### What is expected:
Exclude all pictures. Then restate, word for word, the entries from the first line through the line that contains "Use: Increases spell damage and".

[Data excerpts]
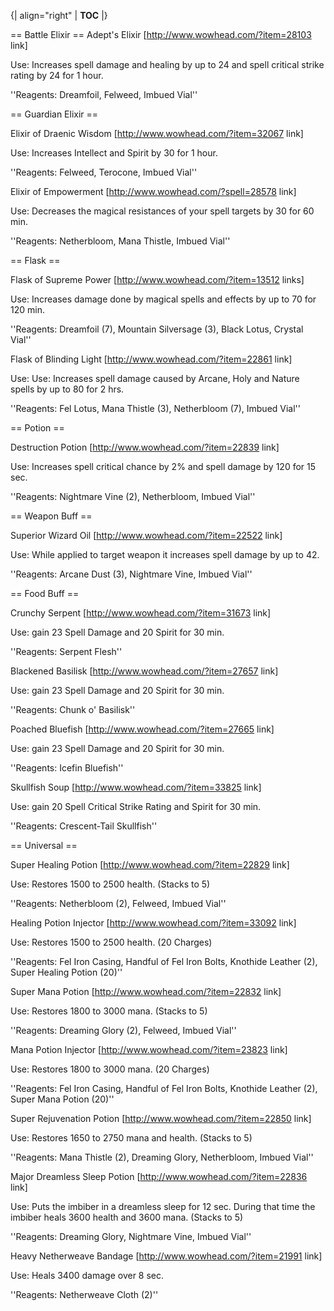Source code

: {| align="right"
  | __TOC__
  |}

== Battle Elixir ==
<item>Adept's Elixir</item> [http://www.wowhead.com/?item=28103 link]

Use: Increases spell damage and healing by up to 24 and spell critical strike rating by 24 for 1 hour.

''Reagents: Dreamfoil, Felweed, Imbued Vial''

== Guardian Elixir ==

<item>Elixir of Draenic Wisdom</item> [http://www.wowhead.com/?item=32067 link]

Use: Increases Intellect and Spirit by 30 for 1 hour.

''Reagents: Felweed, Terocone, Imbued Vial''



<item>Elixir of Empowerment</item> [http://www.wowhead.com/?spell=28578 link]

Use: Decreases the magical resistances of your spell targets by 30 for 60 min. 

''Reagents: Netherbloom, Mana Thistle, Imbued Vial''

== Flask ==

<item>Flask of Supreme Power</item> [http://www.wowhead.com/?item=13512 links]

Use: Increases damage done by magical spells and effects by up to 70 for 120 min.

''Reagents: Dreamfoil (7), Mountain Silversage (3), Black Lotus, Crystal Vial''



<item>Flask of Blinding Light</item>  [http://www.wowhead.com/?item=22861 link]

Use: Use: Increases spell damage caused by Arcane, Holy and Nature spells by up to 80 for 2 hrs.  

''Reagents: Fel Lotus, Mana Thistle (3), Netherbloom (7), Imbued Vial''

== Potion ==

<item>Destruction Potion</item> [http://www.wowhead.com/?item=22839 link]

Use: Increases spell critical chance by 2% and spell damage by 120 for 15 sec.

''Reagents: Nightmare Vine (2), Netherbloom, Imbued Vial''

== Weapon Buff ==

<item>Superior Wizard Oil</item> [http://www.wowhead.com/?item=22522 link]

Use: While applied to target weapon it increases spell damage by up to 42.

''Reagents: Arcane Dust (3), Nightmare Vine, Imbued Vial''

== Food Buff ==

<item>Crunchy Serpent</item> [http://www.wowhead.com/?item=31673 link]

Use: gain 23 Spell Damage and 20 Spirit for 30 min.

''Reagents: Serpent Flesh''


<item>Blackened Basilisk</item> [http://www.wowhead.com/?item=27657 link]

Use: gain 23 Spell Damage and 20 Spirit for 30 min.

''Reagents: Chunk o' Basilisk''


<item>Poached Bluefish</item> [http://www.wowhead.com/?item=27665 link]

Use: gain 23 Spell Damage and 20 Spirit for 30 min.

''Reagents: Icefin Bluefish''


<item>Skullfish Soup</item> [http://www.wowhead.com/?item=33825 link]

Use:  gain 20 Spell Critical Strike Rating and Spirit for 30 min.

''Reagents: Crescent-Tail Skullfish''



== Universal ==

<item>Super Healing Potion</item> [http://www.wowhead.com/?item=22829 link]

Use: Restores 1500 to 2500 health. (Stacks to 5)

''Reagents: Netherbloom (2), Felweed, Imbued Vial''


<item>Healing Potion Injector</item>  [http://www.wowhead.com/?item=33092 link]

Use: Restores 1500 to 2500 health. (20 Charges)

''Reagents: Fel Iron Casing, Handful of Fel Iron Bolts, Knothide Leather (2), Super Healing Potion (20)''


<item>Super Mana Potion</item> [http://www.wowhead.com/?item=22832 link]

Use: Restores 1800 to 3000 mana. (Stacks to 5)

''Reagents: Dreaming Glory (2), Felweed, Imbued Vial''


<item>Mana Potion Injector</item> [http://www.wowhead.com/?item=23823 link]

Use: Restores 1800 to 3000 mana.  (20 Charges)

''Reagents: Fel Iron Casing, Handful of Fel Iron Bolts, Knothide Leather (2), Super Mana Potion (20)''


<item>Super Rejuvenation Potion</item> [http://www.wowhead.com/?item=22850 link]

Use: Restores 1650 to 2750 mana and health. (Stacks to 5)

''Reagents: Mana Thistle (2), Dreaming Glory, Netherbloom, Imbued Vial''


<item>Major Dreamless Sleep Potion</item> [http://www.wowhead.com/?item=22836 link]

Use: Puts the imbiber in a dreamless sleep for 12 sec. During that time the imbiber heals 3600 health and 3600 mana. (Stacks to 5)

''Reagents: Dreaming Glory, Nightmare Vine, Imbued Vial''


<item>Heavy Netherweave Bandage</item> [http://www.wowhead.com/?item=21991 link]

Use: Heals 3400 damage over 8 sec.

''Reagents: Netherweave Cloth (2)''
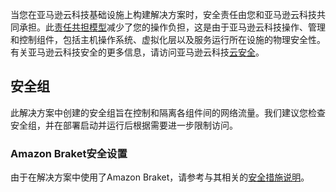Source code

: 当您在亚马逊云科技基础设施上构建解决方案时，安全责任由您和亚马逊云科技共同承担。此[责任共担模型](https://aws.amazon.com/compliance/shared-responsibility-model/)减少了您的操作负担，这是由于亚马逊云科技操作、管理和控制组件，包括主机操作系统、虚拟化层以及服务运行所在设施的物理安全性。有关亚马逊云科技安全的更多信息，请访问亚马逊云科技[云安全](http://aws.amazon.com/security/)。

## 安全组

此解决方案中创建的安全组旨在控制和隔离各组件间的网络流量。我们建议您检查安全组，并在部署启动并运行后根据需要进一步限制访问。

### Amazon Braket安全设置

由于在解决方案中使用了Amazon Braket，请参考与其相关的[安全措施说明](https://docs.aws.amazon.com/braket/latest/developerguide/security.html)。
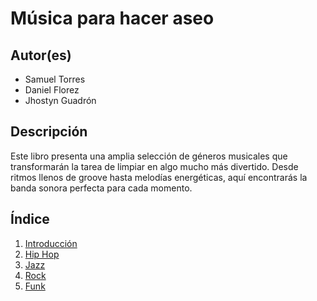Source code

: # Música para hacer aseo
## Autor(es)
- Samuel Torres
- Daniel Florez
- Jhostyn Guadrón

## Descripción
Este libro presenta una amplia selección de géneros musicales que transformarán la tarea de limpiar en algo mucho más divertido. Desde ritmos llenos de groove hasta melodías energéticas, aquí encontrarás la banda sonora perfecta para cada momento.

## Índice
1. [Introducción](introduccion/README.md)
2. [Hip Hop](hiphop/README.md)
3. [Jazz](jazz/README.md)
4. [Rock](rock/README.md)
5. [Funk](funk/README.md)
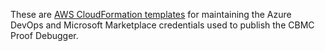 These are
[AWS CloudFormation templates](https://aws.amazon.com/cloudformation/resources/templates/)
for maintaining the Azure DevOps and Microsoft Marketplace credentials
used to publish the CBMC Proof Debugger.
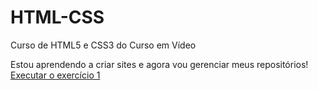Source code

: # HTML-CSS
 
 Curso de HTML5 e CSS3 do Curso em Vídeo

 Estou aprendendo a criar sites e agora vou gerenciar meus repositórios!
 <a href="https://matheusjoseaparecido.github.io/HTML-CSS/Exerc%C3%ADcios/Ex001/index.html">Executar o exercício 1</a>
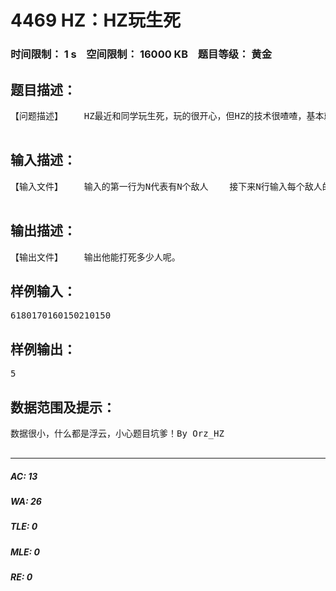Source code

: # 4469 HZ：HZ玩生死   
### 时间限制： 1 s&nbsp;&nbsp;&nbsp;&nbsp;空间限制： 16000 KB&nbsp;&nbsp;&nbsp;&nbsp;题目等级： 黄金  
## 题目描述：  

<pre>
【问题描述】    HZ最近和同学玩生死，玩的很开心，但HZ的技术很喳喳，基本就是被人虐，但是HZ有一项|+|神技|+|就是枪口原来对着200cm地方他射比他枪口低或相等的敌人百分百命中（枪口可以下移但不可以上移,还有只有打头才可以打死）,然后就跑了。输出最多他能打死多少人呢。  

</pre>
  
  
## 输入描述：  

<pre>
【输入文件】    输入的第一行为N代表有N个敌人    接下来N行输入每个敌人的头距离地面的厘米数  

</pre>
  
  
## 输出描述：  

<pre>
【输出文件】    输出他能打死多少人呢。
</pre>
  
  
## 样例输入：  

<pre>
6180170160150210150
</pre>
  
  
## 样例输出：  

<pre>
5
</pre>
  
  
## 数据范围及提示：  

<pre>
数据很小，什么都是浮云，小心题目坑爹！By Orz_HZ  

</pre>
  
  
***  

##### AC: 13  
##### WA: 26  
##### TLE: 0  
##### MLE: 0  
##### RE: 0  
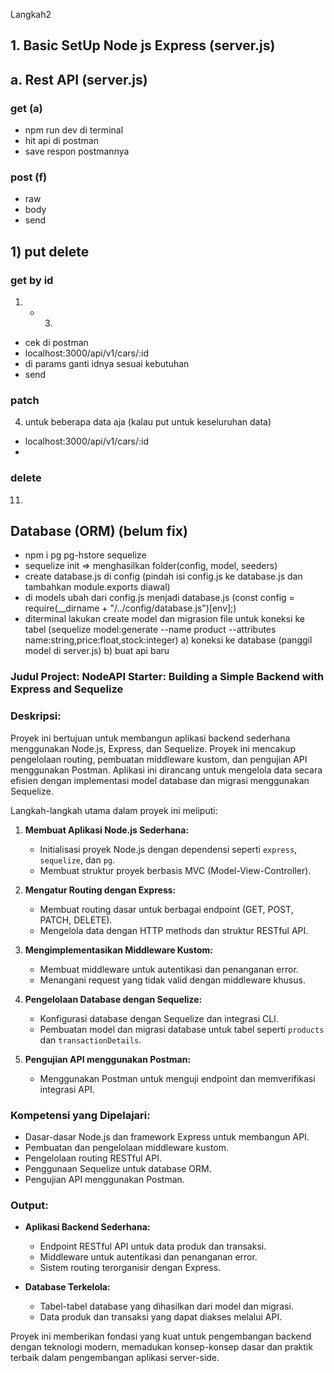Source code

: Langkah2
## 1. Basic SetUp Node js Express (server.js)

## a. Rest API (server.js)

### get (a)

- npm run dev di terminal
- hit api di postman
- save respon postmannya

### post (f)

- raw
- body
- send

## 1) put delete

### get by id

1. - 3.

- cek di postman
- localhost:3000/api/v1/cars/:id
- di params ganti idnya sesuai kebutuhan
- send

### patch

4.  untuk beberapa data aja (kalau put untuk keseluruhan data)

- localhost:3000/api/v1/cars/:id
-

### delete

11.

## Database (ORM) (belum fix)

- npm i pg pg-hstore sequelize
- sequelize init => menghasilkan folder(config, model, seeders)
- create database.js di config (pindah isi config.js ke database.js dan tambahkan module.exports diawal)
- di models ubah dari config.js menjadi database.js (const config = require(\_\_dirname + "/../config/database.js")[env];)
- diterminal lakukan create model dan migrasion file untuk koneksi ke tabel (sequelize model:generate --name product --attributes name:string,price:float,stock:integer)
  a) koneksi ke database (panggil model di server.js)
  b) buat api baru







### Judul Project: **NodeAPI Starter: Building a Simple Backend with Express and Sequelize**

### Deskripsi:
Proyek ini bertujuan untuk membangun aplikasi backend sederhana menggunakan Node.js, Express, dan Sequelize. Proyek ini mencakup pengelolaan routing, pembuatan middleware kustom, dan pengujian API menggunakan Postman. Aplikasi ini dirancang untuk mengelola data secara efisien dengan implementasi model database dan migrasi menggunakan Sequelize.

Langkah-langkah utama dalam proyek ini meliputi:
1. **Membuat Aplikasi Node.js Sederhana:**
   - Initialisasi proyek Node.js dengan dependensi seperti `express`, `sequelize`, dan `pg`.
   - Membuat struktur proyek berbasis MVC (Model-View-Controller).

2. **Mengatur Routing dengan Express:**
   - Membuat routing dasar untuk berbagai endpoint (GET, POST, PATCH, DELETE).
   - Mengelola data dengan HTTP methods dan struktur RESTful API.

3. **Mengimplementasikan Middleware Kustom:**
   - Membuat middleware untuk autentikasi dan penanganan error.
   - Menangani request yang tidak valid dengan middleware khusus.

4. **Pengelolaan Database dengan Sequelize:**
   - Konfigurasi database dengan Sequelize dan integrasi CLI.
   - Pembuatan model dan migrasi database untuk tabel seperti `products` dan `transactionDetails`.

5. **Pengujian API menggunakan Postman:**
   - Menggunakan Postman untuk menguji endpoint dan memverifikasi integrasi API.

### Kompetensi yang Dipelajari:
- Dasar-dasar Node.js dan framework Express untuk membangun API.
- Pembuatan dan pengelolaan middleware kustom.
- Pengelolaan routing RESTful API.
- Penggunaan Sequelize untuk database ORM.
- Pengujian API menggunakan Postman.

### Output:
- **Aplikasi Backend Sederhana:**
  - Endpoint RESTful API untuk data produk dan transaksi.
  - Middleware untuk autentikasi dan penanganan error.
  - Sistem routing terorganisir dengan Express.

- **Database Terkelola:**
  - Tabel-tabel database yang dihasilkan dari model dan migrasi.
  - Data produk dan transaksi yang dapat diakses melalui API.

Proyek ini memberikan fondasi yang kuat untuk pengembangan backend dengan teknologi modern, memadukan konsep-konsep dasar dan praktik terbaik dalam pengembangan aplikasi server-side.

### Answer to this exercise:
Source code

: {| align="right"
  | __TOC__
  |}

== Battle Elixir ==
<item>Adept's Elixir</item> [http://www.wowhead.com/?item=28103 link]

Use: Increases spell damage and healing by up to 24 and spell critical strike rating by 24 for 1 hour.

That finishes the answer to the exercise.